110. A barrister has a duty to uphold the interests of his client without regard to his own interests or to any consequences to himself or to any other person.
111. A barrister has the same privilege as his client of asserting and defending the client's rights by the statement of every fact and the use of every argument that is permitted by the principles and practice of the law.
112. If a barrister forms the view that there is a conflict of interest between his lay client and the person instructing him in the matter or the company, firm or other body of which such a person is a director, partner, member or employee, he should advise that it would be in the lay client's interest to instruct another person authorised to instruct him in the matter. Such advice should be given either in writing or at a conference at which both the person instructing him in the matter and the lay client are present.
113. A barrister instructed to settle
a pleading is under responsibilities
to the Court as well as to his client.
He may not make any allegation unsupported
by his instructions. He may not allege
fraud unless:
(a) he has clear instructions to plead fraud, and
(b) he has before him reasonably credible material which, as it stands, establishes
a prima facie case of fraud.
114. In a criminal appeal to the Court of Appeal a barrister should not settle grounds of appeal unless he considers that the proposed appeal is properly arguable.
115. In legally-aided civil cases a barrister's primary duty remains owed to his lay client but circumstances may arise where a barrister becomes of the opinion that an assisted person, for example, no longer has a reasonable prospect of success, or has required the case to be conducted or continued unreasonably in which case a barrister must comply with the provisions of Regulations 12(7) and (8) of the Legal Aid Regulations, which are reproduced at Annex 10.

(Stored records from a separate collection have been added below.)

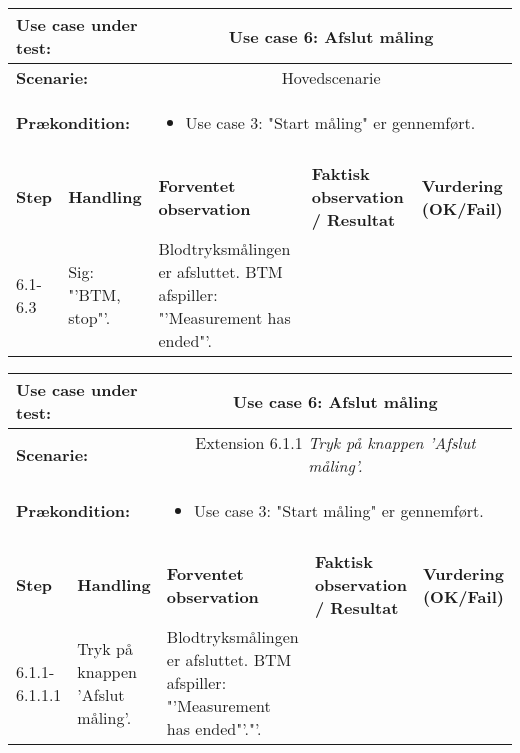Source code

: \begin{tabular}{|p{1cm}|p{3cm}|p{4cm}|p{4cm}|p{2cm}|}
\hline
\multicolumn{2}{|p{3cm}|}{\textbf{Use case under test:}} & \multicolumn{3}{c|}{Use case 6: Afslut måling} \\\hline

\multicolumn{2}{|p{3cm}|}{\textbf{Scenarie:}} & \multicolumn{3}{c|}{Hovedscenarie} \\\hline

\multicolumn{2}{|p{3cm}|}{\textbf{Prækondition:}}  & \multicolumn{3}{l|}{\parbox{0.6\textwidth}{
\begin{itemize}[label=$\circ$]
\item Use case 3: "Start måling" er gennemført.  
\end{itemize} }}\\\hline

\multicolumn{5}{|c|}{} \\\hline

\textbf{Step} & \textbf{Handling} & \textbf{Forventet observation} & \textbf{Faktisk observation / Resultat} & \textbf{Vurdering (OK/Fail)}\\\hline

6.1-6.3 & Sig: "'BTM, stop"'. & Blodtryksmålingen er afsluttet. BTM afspiller: "'Measurement has ended"'. &  & \\\hline

\end{tabular}




\begin{tabular}{|p{1cm}|p{3cm}|p{4cm}|p{4cm}|p{2cm}|}
\hline
\multicolumn{2}{|p{3cm}|}{\textbf{Use case under test:}} & \multicolumn{3}{c|}{Use case 6: Afslut måling} \\\hline

\multicolumn{2}{|p{3cm}|}{\textbf{Scenarie:}} & \multicolumn{3}{c|}{Extension 6.1.1 \textit{Tryk på knappen 'Afslut måling'.}} \\\hline

\multicolumn{2}{|p{3cm}|}{\textbf{Prækondition:}}  & \multicolumn{3}{l|}{\parbox{0.6\textwidth}{
\begin{itemize}[label=$\circ$]
\item Use case 3: "Start måling" er gennemført.
\end{itemize} }}\\\hline

\multicolumn{5}{|c|}{} \\\hline

\textbf{Step} & \textbf{Handling} & \textbf{Forventet observation} & \textbf{Faktisk observation / Resultat} & \textbf{Vurdering (OK/Fail)}\\\hline

6.1.1-6.1.1.1 & Tryk på knappen 'Afslut måling'. & Blodtryksmålingen er afsluttet. BTM afspiller: "'Measurement has ended"'."'. & & \\\hline

\end{tabular}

116. A barrister employed as Counsel is under a duty not to communicate to any third person information which has been entrusted to him in confidence, and not to use such information to his client’s detriment or to his own or another client’s advantage. This duty continues after the relation of Counsel and client has ceased. A barrister’s duty not to divulge confidential information without the consent of his client, express or implied, subsists unless he is compelled or permitted to do so by law.